La Virtud guarda con la moral una relación análoga a la que mantienen entre sí el conocimiento esotérico y el exotérico:
 
«El camino de la Virtud es absoluto por cuanto conduce a una realidad espiritual que lleva el signo de la perfección. El camino de la moral es un esfuerzo por mantener, en la medida de las fuerzas humanas, un absoluto en un mundo relativo, contradictorio e imperfecto. La moral es un "descenso" de la Verdad y la Virtud en un mundo fragmentario e incompleto».
 
Y, como sucede con el conocimiento exotérico con respecto al esotérico, la moral está sometida a la Virtud.
 
La vida del iniciado debe estar orientada a la búsqueda del conocimiento; y, por consiguiente, a la persecución constante de la Virtud. Si el camino de la Virtud es absoluto, no hay lugar a transigir con quienes no desean seguirlo, y menos aún con quienes lo denigran o niegan su existencia.

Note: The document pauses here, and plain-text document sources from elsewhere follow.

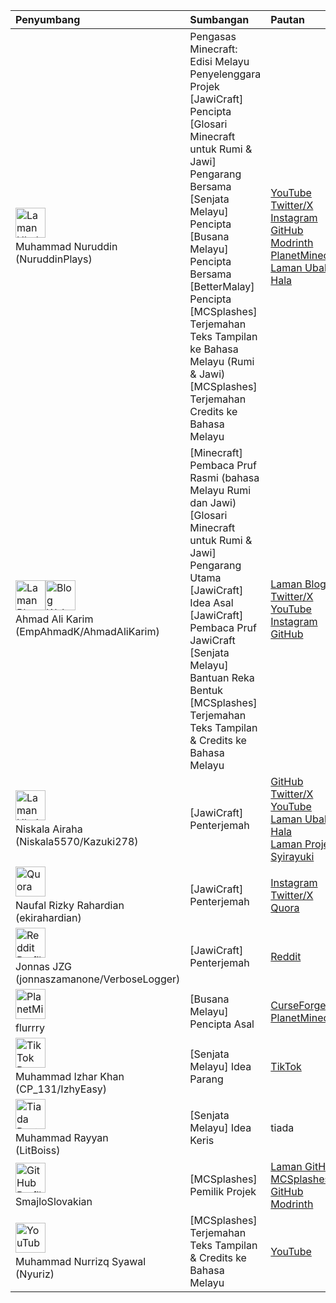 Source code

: | Penyumbang | Sumbangan | Pautan |
| :--- | :--- | :--- |
|<a href="https://bit.ly/NuruddinPlays"><img title="Laman Ubah Hala" src="https://github.com/Minecraft-EdisiMelayu/MCEM-Wiki/assets/77572972/f30d9b44-4579-473e-ba28-5cdee312e2eb" width="48"><a/><br />Muhammad Nuruddin<br />(NuruddinPlays) |Pengasas Minecraft: Edisi Melayu<br />Penyelenggara Projek<br />[JawiCraft] Pencipta<br />[Glosari Minecraft untuk Rumi & Jawi] Pengarang Bersama<br />[Senjata Melayu] Pencipta<br />[Busana Melayu] Pencipta Bersama<br />[BetterMalay] Pencipta<br />[MCSplashes] Terjemahan Teks Tampilan ke Bahasa Melayu (Rumi & Jawi)<br />[MCSplashes] Terjemahan Credits ke Bahasa Melayu | [YouTube](https://youtube.com/@NuruddinPlays)<br>[Twitter/X](https://twitter.com/NuruddinPlays)<br>[Instagram](https://instagram.com/@nuruddinplays)<br>[GitHub](https://github.com/NuruddinPlays)<br>[Modrinth](https://modrinth.com/user/NuruddinPlays)<br>[PlanetMinecraft](https://www.planetminecraft.com/member/nuruddinplays/)<br>[Laman Ubah Hala](https://bit.ly/NuruddinPlays) |
|<a href="https://ahmadalikarim.com"><img src="https://github.com/Minecraft-EdisiMelayu/MCEM-Wiki/assets/77572972/2bbdb974-7f63-4dd9-8071-920d014c303b" title="Laman Blog" width="48"><img src="https://github.com/Minecraft-EdisiMelayu/MCEM-Wiki/assets/77572972/1c65cca8-5bf6-4893-88e6-9cbc86e2998e" title="Blog Website" width="48"><a/><br />Ahmad Ali Karim<br />(EmpAhmadK/AhmadAliKarim) | [Minecraft] Pembaca Pruf Rasmi (bahasa Melayu Rumi dan Jawi)<br />[Glosari Minecraft untuk Rumi & Jawi] Pengarang Utama<br />[JawiCraft] Idea Asal<br />[JawiCraft] Pembaca Pruf JawiCraft<br />[Senjata Melayu] Bantuan Reka Bentuk<br />[MCSplashes] Terjemahan Teks Tampilan & Credits ke Bahasa Melayu<br />  | [Laman Blog](https://ahmadalikarim.com/)<br />[Twitter/X](https://twitter.com/ahmadalikarim12)<br />[YouTube](https://www.youtube.com/@AhmadAliKarimOfficial)<br />[Instagram](https://instagram.com/ahmadalikarimofficial)<br />[GitHub](https://github.com/EmpAhmadK) |
|<a href="https://www.niskala.my.eu.org/"><img src="https://github.com/Minecraft-EdisiMelayu/MCEM-Wiki/assets/77572972/bc13422e-ea2c-4690-8017-78cc307f2909" title="Laman Ubah Hala" width="48"><a/><br />Niskala Airaha<br />(Niskala5570/Kazuki278) | [JawiCraft] Penterjemah | [GitHub](https://github.com/Niskala5570)<br />[Twitter/X](https://twitter.com/niskala5570)<br />[YouTube](https://youtube.com/@niskala5570)<br />[Laman Ubah Hala](https://www.niskala.my.eu.org/)<br />[Laman Projek Syirayuki](https://www.syirayuki.my.eu.org) |
|<a href="https://www.quora.com/profile/Naufal-Rizky-Rahardian-نوفل-رزقي-راهرديان"><img title="Quora" src="https://github.com/Minecraft-EdisiMelayu/MCEM-Wiki/assets/77572972/814b959c-7fd2-4ba5-8c83-d7bf058987b0" width="48"><a/><br />Naufal Rizky Rahardian<br />(ekirahardian) |[JawiCraft] Penterjemah | [Instagram](https://www.instagram.com/eki_rahardian/)<br />[Twitter/X](https://twitter.com/eki_rahardian)<br />[Quora](https://www.quora.com/profile/Naufal-Rizky-Rahardian-نوفل-رزقي-راهرديان) |
|<a href="https://www.reddit.com/user/VerboseLogger/"><img title="Reddit Profile" src="https://github.com/Minecraft-EdisiMelayu/MCEM-Wiki/assets/77572972/f4b44317-9f24-4ff2-889f-c24de593e5b2" width="48"><a/><br />Jonnas JZG<br />(jonnaszamanone/VerboseLogger) | [JawiCraft] Penterjemah | [Reddit](https://www.reddit.com/user/VerboseLogger/) |
|<a href="https://www.planetminecraft.com/member/flurrry/"><img title="PlanetMinecraft Page" src="https://github.com/Minecraft-EdisiMelayu/MCEM-Wiki/assets/77572972/1ee5b8c8-5f50-4ca1-b22b-fb0b125dec2f" width="48"><a/><br />flurrry | [Busana Melayu] Pencipta Asal | [CurseForge](https://www.curseforge.com/members/flurrrrrrrry/projects)<br />[PlanetMinecraft](https://www.planetminecraft.com/member/flurrry/) |
|<a href="https://www.tiktok.com/@izhyeasy"><img src="https://github.com/Minecraft-EdisiMelayu/MCEM-Wiki/assets/77572972/f60fee21-54c6-4ef8-aa8f-08b4dfc7fdea" title="TikTok Page" width="48"><a/><br />Muhammad Izhar Khan<br />(CP_131/IzhyEasy) | [Senjata Melayu] Idea Parang | [TikTok](https://www.tiktok.com/@izhyeasy) |
|<a href="https://github.com/Minecraft-EdisiMelayu/MCEM-Wiki/wiki/MCEM-‐-Credits/"><img src="https://github.com/Minecraft-EdisiMelayu/MCEM-Wiki/assets/77572972/052741c2-555d-4adc-ad8e-5c6ecfeefc5e" title="Tiada Pautan" width="48"><a/><br />Muhammad Rayyan<br />(LitBoiss) | [Senjata Melayu] Idea Keris | tiada |
|<a href="https://github.com/SmajloSlovakian"><img title="GitHub Profile" src="https://avatars.githubusercontent.com/u/16209307?v=4" width="48"><a/><br />SmajloSlovakian | [MCSplashes] Pemilik Projek| [Laman GitHub MCSplashes](https://github.com/SmajloSlovakian/MinecraftSplashTextTranslation)<br />[GitHub](https://github.com/SmajloSlovakian)<br />[Modrinth](https://modrinth.com/user/SmajloSlovakian) |
|<a href="https://www.youtube.com/@nurrizq7521"><img title="YouTube channel" src="https://github.com/Minecraft-EdisiMelayu/MCEM-Wiki/assets/77572972/771be72b-1b11-49ce-aefa-2d3997d06e5d" width="48"><a/><br />Muhammad Nurrizq Syawal<br />(Nyuriz) | [MCSplashes] Terjemahan Teks Tampilan & Credits ke Bahasa Melayu | [YouTube](https://www.youtube.com/@nurrizq7521) |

Por ello se distingue entre el árbol que da buenos frutos y aquél que los da malos, y se dice que éste último será cortado y arrojado al fuego. «Soy amigo del rico como del pobre, con tal que sean virtuosos». Esta fórmula de nuestro ritual resume el rigor con que hemos de tratar a quienes no desean practicar la Virtud; y también señala cuál debe ser nuestra actitud para con quienes, en la medida de sus posibilidades, la buscan. Para ellos ha de estar reservada nuestra amistad: es decir, la grandeza de ánimo que parte del reconocimiento de nuestras imperfecciones y desea la salvación del otro más que la propia.
 
En la Divina Comedia, San Bernardo ruega a la Virgen que interceda por el poeta (Dante) con las siguientes palabras:

«Yo, que nunca ardí por ver tanto como ardo porque vea él, a Ti dirijo todas mis plegarias, y ruego que no sean escasas, para que Tú, con tus preces, le desligues de su carácter mortal, y se abra para él el placer supremo».
 
Si nuestro trato con los árboles que dan malos frutos debe estar guiado por el rigor, nuestro trato con quienes buscan lo que nosotros debe estar presidido por la magnanimidad (la grandeza de ánimo) virtud ésta que, en el plano moral, se traduce a veces en tolerancia:
 
«No podemos dar por buenas, a priori, todas las opiniones; pero tampoco podemos desear el aplastamiento de quien no piensa corno nosotros, ya que somos imperfectos».
 
Todas las tradiciones coinciden en la necesidad de distinguir, desde el principio, entre los que niegan el bien y quienes lo buscan: la espada del masón, símbolo del discernimiento; las pruebas por las que pasa el neófito simbolizan esa necesidad constante de separar la cizaña del trigo. También coinciden todas las tradiciones en señalar las limitaciones con las que todos emprendemos la búsqueda, y en los peligros del orgullo. Así dice Ibn' Arabi:
 
«Aquél que sostiene, que su propia forma de ver y de expresarse es la verdadera está movido, no por la visión de Dios, sino por el orgullo espiritual».
 
Y San Clemente de Alejandría:
 
«Siempre ha existido una manifestación natural del Todopoderoso, entre todos los hombres de recto pensamiento».
 
Casi cualquier pretexto es bueno para empezar una reflexión; conviene, sin embargo, que ésta no proceda en círculos, sino que avance y se eleve. Para ello no bastan nuestras fuerzas, y por ello los masones pedimos la Luz. Frente al mundo profano hemos de ser fieles al conocimiento al que la Masonería nos da acceso. Hemos de ser capaces de transmitirlo y hacerlo fructificar sin revelarlo. Este conocimiento no da «poder», y ello es lógico, porque el poder no es una virtud. Sí da fuerza, en cambio; y el profano debe sentir esa fuerza, sin saber de dónde viene: la obra del Gran Arquitecto debe hacerse visible en todo masón. Ayuda a todo ello la conciencia de pertenecer a nuestra Orden; y el estar en esta Logia, símbolo de nuestro verdadero Hogar.